Comment le gouvernement voit-il l'Espagne du futur, au moment où d'autres réformes des statuts d'autonomie se profilent, comme en Catalogne ?
Au gouvernement, nous croyons en une Espagne unie, mais riche et plurielle, politiquement décentralisée, c'est-à-dire l'Espagne telle qu'elle est définie par la Constitution, qui reconnaît le droit à l'autonomie des nationalités et des régions qui la composent. Plus de vingt-cinq années ont passé depuis l'approbation de notre Carta magna et nous avons pu vérifier que le modèle fonctionnait, mais il est logique que les statuts des différentes Communautés autonomes, qui ont le même âge, aient besoin de certains réajustements. Elles ont toutes exprimé leur intention d'actualiser et de réformer leurs statuts et c'est naturel.

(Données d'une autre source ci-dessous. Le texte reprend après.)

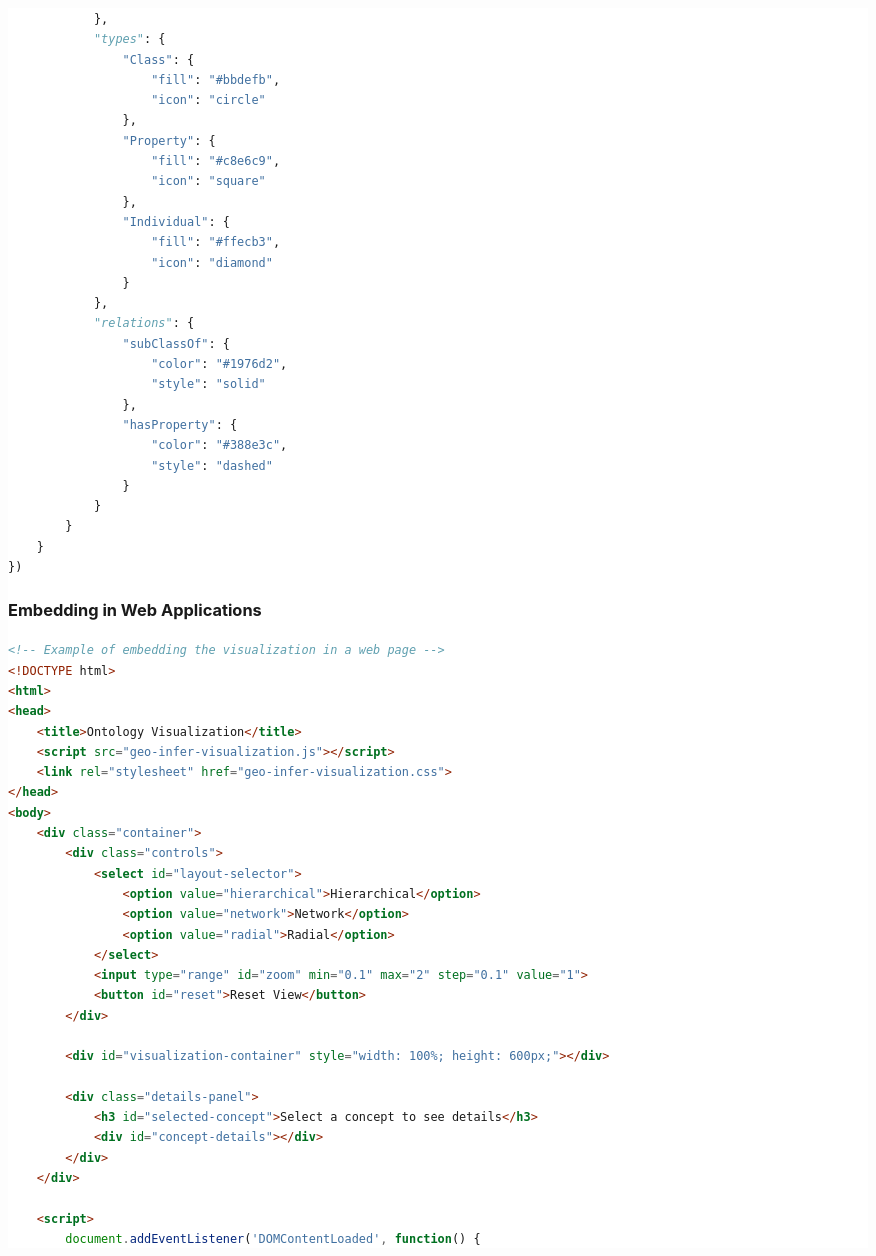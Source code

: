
 ```python
            },
            "types": {
                "Class": {
                    "fill": "#bbdefb",
                    "icon": "circle"
                },
                "Property": {
                    "fill": "#c8e6c9",
                    "icon": "square"
                },
                "Individual": {
                    "fill": "#ffecb3",
                    "icon": "diamond"
                }
            },
            "relations": {
                "subClassOf": {
                    "color": "#1976d2",
                    "style": "solid"
                },
                "hasProperty": {
                    "color": "#388e3c",
                    "style": "dashed"
                }
            }
        }
    }
})
```

### Embedding in Web Applications

```html
<!-- Example of embedding the visualization in a web page -->
<!DOCTYPE html>
<html>
<head>
    <title>Ontology Visualization</title>
    <script src="geo-infer-visualization.js"></script>
    <link rel="stylesheet" href="geo-infer-visualization.css">
</head>
<body>
    <div class="container">
        <div class="controls">
            <select id="layout-selector">
                <option value="hierarchical">Hierarchical</option>
                <option value="network">Network</option>
                <option value="radial">Radial</option>
            </select>
            <input type="range" id="zoom" min="0.1" max="2" step="0.1" value="1">
            <button id="reset">Reset View</button>
        </div>
        
        <div id="visualization-container" style="width: 100%; height: 600px;"></div>
        
        <div class="details-panel">
            <h3 id="selected-concept">Select a concept to see details</h3>
            <div id="concept-details"></div>
        </div>
    </div>
    
    <script>
        document.addEventListener('DOMContentLoaded', function() {
```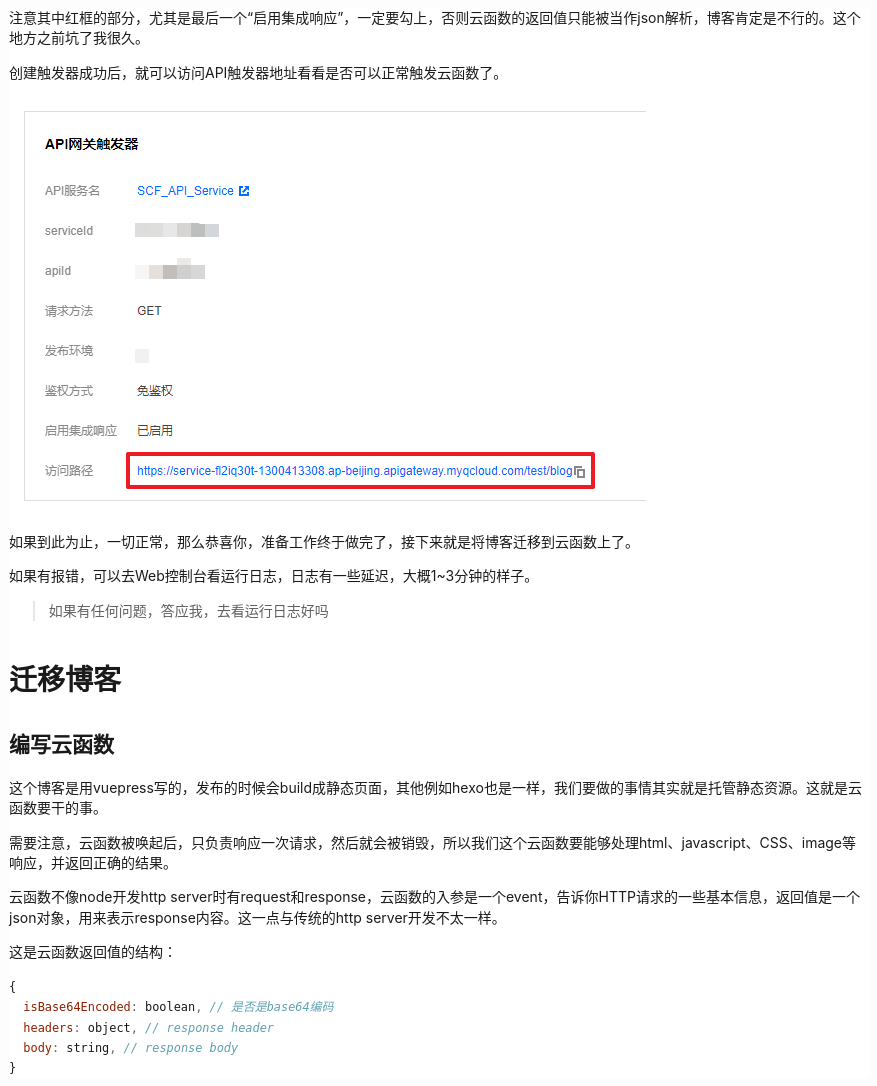注意其中红框的部分，尤其是最后一个“启用集成响应”，一定要勾上，否则云函数的返回值只能被当作json解析，博客肯定是不行的。这个地方之前坑了我很久。

创建触发器成功后，就可以访问API触发器地址看看是否可以正常触发云函数了。

![test api gateway](./test_api_gateway.png)

如果到此为止，一切正常，那么恭喜你，准备工作终于做完了，接下来就是将博客迁移到云函数上了。

如果有报错，可以去Web控制台看运行日志，日志有一些延迟，大概1~3分钟的样子。

> 如果有任何问题，答应我，去看运行日志好吗

# 迁移博客

## 编写云函数

这个博客是用vuepress写的，发布的时候会build成静态页面，其他例如hexo也是一样，我们要做的事情其实就是托管静态资源。这就是云函数要干的事。

需要注意，云函数被唤起后，只负责响应一次请求，然后就会被销毁，所以我们这个云函数要能够处理html、javascript、CSS、image等响应，并返回正确的结果。

云函数不像node开发http server时有request和response，云函数的入参是一个event，告诉你HTTP请求的一些基本信息，返回值是一个json对象，用来表示response内容。这一点与传统的http server开发不太一样。

这是云函数返回值的结构：

```js
{
  isBase64Encoded: boolean, // 是否是base64编码
  headers: object, // response header
  body: string, // response body
}
```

Le gouvernement a posé comme seule condition que les réformes s'inscrivent dans le cadre constitutionnel, qu'elles soient approuvées par un large consensus - comme cela a été le cas à l'origine - et qu'elles servent à augmenter la cohésion et la solidarité entre les différents territoires. Toute proposition qui ne remplirait pas ces conditions n'a aucune chance tant que ce gouvernement gardera la confiance des Espagnols.
Selon un sondage de la radio Cadena Ser, depuis l'approbation du plan Ibarretxe par le Parlement basque, le Parti socialiste a perdu un point et le Parti populaire en a gagné deux. Pensez-vous que les citoyens ne comprennent pas la position de votre gouvernement ?
Je crois que les citoyens comprennent très bien le gouvernement et spécialement son président, José Luis Rodriguez Zapatero. Je pense aussi qu'ils se rendent compte que le dialogue et le débat ne sont pas incompatibles avec ce qui est une réponse ferme et sérieuse de l'exécutif à une proposition qui ne peut être retenue. Une réponse qui doit être à tout moment rationnelle, fruit de la réflexion et de la prudence et qui ne peut donner lieu au moindre faux pas.